- **Directions**: The entries below should be output exactly as written.

• • • • •

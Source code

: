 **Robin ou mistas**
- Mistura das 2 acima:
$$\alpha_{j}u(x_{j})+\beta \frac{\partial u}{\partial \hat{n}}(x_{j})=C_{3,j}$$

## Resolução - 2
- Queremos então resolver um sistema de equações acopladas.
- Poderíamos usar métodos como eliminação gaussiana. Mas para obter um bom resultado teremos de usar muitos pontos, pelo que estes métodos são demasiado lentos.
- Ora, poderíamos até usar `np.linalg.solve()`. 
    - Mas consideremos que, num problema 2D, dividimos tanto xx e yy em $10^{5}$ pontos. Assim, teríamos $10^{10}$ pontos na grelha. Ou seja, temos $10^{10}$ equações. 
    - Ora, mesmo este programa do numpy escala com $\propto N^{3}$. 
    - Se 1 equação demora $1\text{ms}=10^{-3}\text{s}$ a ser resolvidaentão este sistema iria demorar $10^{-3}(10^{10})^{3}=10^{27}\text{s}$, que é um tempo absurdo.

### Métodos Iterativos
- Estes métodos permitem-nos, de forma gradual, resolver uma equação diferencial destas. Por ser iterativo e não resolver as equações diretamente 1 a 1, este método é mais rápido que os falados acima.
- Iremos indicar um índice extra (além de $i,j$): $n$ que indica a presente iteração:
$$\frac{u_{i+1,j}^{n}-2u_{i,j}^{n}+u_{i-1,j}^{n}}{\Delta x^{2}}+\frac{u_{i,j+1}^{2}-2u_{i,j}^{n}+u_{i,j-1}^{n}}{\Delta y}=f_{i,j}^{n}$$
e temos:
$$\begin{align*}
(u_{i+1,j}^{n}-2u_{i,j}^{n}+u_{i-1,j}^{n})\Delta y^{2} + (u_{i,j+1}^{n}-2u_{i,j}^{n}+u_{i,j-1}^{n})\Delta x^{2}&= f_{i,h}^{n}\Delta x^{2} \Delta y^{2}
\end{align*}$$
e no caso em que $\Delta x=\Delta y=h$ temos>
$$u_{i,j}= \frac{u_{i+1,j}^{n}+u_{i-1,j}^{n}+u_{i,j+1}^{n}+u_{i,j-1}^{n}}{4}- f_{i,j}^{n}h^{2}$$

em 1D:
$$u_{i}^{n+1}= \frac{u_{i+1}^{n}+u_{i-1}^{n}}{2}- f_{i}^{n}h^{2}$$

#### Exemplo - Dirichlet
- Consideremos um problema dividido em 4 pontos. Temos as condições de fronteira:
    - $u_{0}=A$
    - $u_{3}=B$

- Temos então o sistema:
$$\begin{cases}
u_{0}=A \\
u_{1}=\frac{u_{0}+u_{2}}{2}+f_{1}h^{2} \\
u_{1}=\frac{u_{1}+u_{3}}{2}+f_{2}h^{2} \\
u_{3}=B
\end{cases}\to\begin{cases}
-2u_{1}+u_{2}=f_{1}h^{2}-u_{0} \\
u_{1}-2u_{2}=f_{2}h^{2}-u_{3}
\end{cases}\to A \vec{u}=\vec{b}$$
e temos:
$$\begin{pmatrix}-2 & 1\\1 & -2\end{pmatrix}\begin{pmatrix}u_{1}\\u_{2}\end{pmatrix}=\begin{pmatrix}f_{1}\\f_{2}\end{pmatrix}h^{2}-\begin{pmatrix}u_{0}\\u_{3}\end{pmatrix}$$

• • • • •

- **Exercise result**:
Source code

: **Robin ou mistas**
- Mistura das 2 acima:
$$\alpha_{j}u(x_{j})+\beta \frac{\partial u}{\partial \hat{n}}(x_{j})=C_{3,j}$$

## Resolução - 2
- Queremos então resolver um sistema de equações acopladas.
- Poderíamos usar métodos como eliminação gaussiana. Mas para obter um bom resultado teremos de usar muitos pontos, pelo que estes métodos são demasiado lentos.
- Ora, poderíamos até usar `np.linalg.solve()`. 
    - Mas consideremos que, num problema 2D, dividimos tanto xx e yy em $10^{5}$ pontos. Assim, teríamos $10^{10}$ pontos na grelha. Ou seja, temos $10^{10}$ equações. 
    - Ora, mesmo este programa do numpy escala com $\propto N^{3}$. 
    - Se 1 equação demora $1\text{ms}=10^{-3}\text{s}$ a ser resolvidaentão este sistema iria demorar $10^{-3}(10^{10})^{3}=10^{27}\text{s}$, que é um tempo absurdo.

### Métodos Iterativos
- Estes métodos permitem-nos, de forma gradual, resolver uma equação diferencial destas. Por ser iterativo e não resolver as equações diretamente 1 a 1, este método é mais rápido que os falados acima.
- Iremos indicar um índice extra (além de $i,j$): $n$ que indica a presente iteração:
$$\frac{u_{i+1,j}^{n}-2u_{i,j}^{n}+u_{i-1,j}^{n}}{\Delta x^{2}}+\frac{u_{i,j+1}^{2}-2u_{i,j}^{n}+u_{i,j-1}^{n}}{\Delta y}=f_{i,j}^{n}$$
e temos:
$$\begin{align*}
(u_{i+1,j}^{n}-2u_{i,j}^{n}+u_{i-1,j}^{n})\Delta y^{2} + (u_{i,j+1}^{n}-2u_{i,j}^{n}+u_{i,j-1}^{n})\Delta x^{2}&= f_{i,h}^{n}\Delta x^{2} \Delta y^{2}
\end{align*}$$
e no caso em que $\Delta x=\Delta y=h$ temos>
$$u_{i,j}= \frac{u_{i+1,j}^{n}+u_{i-1,j}^{n}+u_{i,j+1}^{n}+u_{i,j-1}^{n}}{4}- f_{i,j}^{n}h^{2}$$

em 1D:
$$u_{i}^{n+1}= \frac{u_{i+1}^{n}+u_{i-1}^{n}}{2}- f_{i}^{n}h^{2}$$

#### Exemplo - Dirichlet
- Consideremos um problema dividido em 4 pontos. Temos as condições de fronteira:
    - $u_{0}=A$
    - $u_{3}=B$

- Temos então o sistema:
$$\begin{cases}
u_{0}=A \\
u_{1}=\frac{u_{0}+u_{2}}{2}+f_{1}h^{2} \\
u_{1}=\frac{u_{1}+u_{3}}{2}+f_{2}h^{2} \\
u_{3}=B
\end{cases}\to\begin{cases}
-2u_{1}+u_{2}=f_{1}h^{2}-u_{0} \\
u_{1}-2u_{2}=f_{2}h^{2}-u_{3}
\end{cases}\to A \vec{u}=\vec{b}$$
e temos:
$$\begin{pmatrix}-2 & 1\\1 & -2\end{pmatrix}\begin{pmatrix}u_{1}\\u_{2}\end{pmatrix}=\begin{pmatrix}f_{1}\\f_{2}\end{pmatrix}h^{2}-\begin{pmatrix}u_{0}\\u_{3}\end{pmatrix}$$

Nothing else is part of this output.